WORK REQUEST: Copying each record below exactly is the whole task.

==*==

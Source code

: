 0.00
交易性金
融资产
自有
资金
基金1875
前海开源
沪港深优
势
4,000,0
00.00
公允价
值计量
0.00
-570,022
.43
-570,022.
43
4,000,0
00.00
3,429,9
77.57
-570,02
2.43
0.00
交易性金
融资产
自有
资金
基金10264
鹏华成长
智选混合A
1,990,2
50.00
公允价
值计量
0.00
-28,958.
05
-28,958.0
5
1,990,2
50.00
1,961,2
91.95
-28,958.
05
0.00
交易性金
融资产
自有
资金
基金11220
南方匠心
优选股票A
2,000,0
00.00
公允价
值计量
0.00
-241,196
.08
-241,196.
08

==*==

RESULT BELOW:
Source code

: 0.00
交易性金
融资产
自有
资金
基金1875
前海开源
沪港深优
势
4,000,0
00.00
公允价
值计量
0.00
-570,022
.43
-570,022.
43
4,000,0
00.00
3,429,9
77.57
-570,02
2.43
0.00
交易性金
融资产
自有
资金
基金10264
鹏华成长
智选混合A
1,990,2
50.00
公允价
值计量
0.00
-28,958.
05
-28,958.0
5
1,990,2
50.00
1,961,2
91.95
-28,958.
05
0.00
交易性金
融资产
自有
资金
基金11220
南方匠心
优选股票A
2,000,0
00.00
公允价
值计量
0.00
-241,196
.08
-241,196.
08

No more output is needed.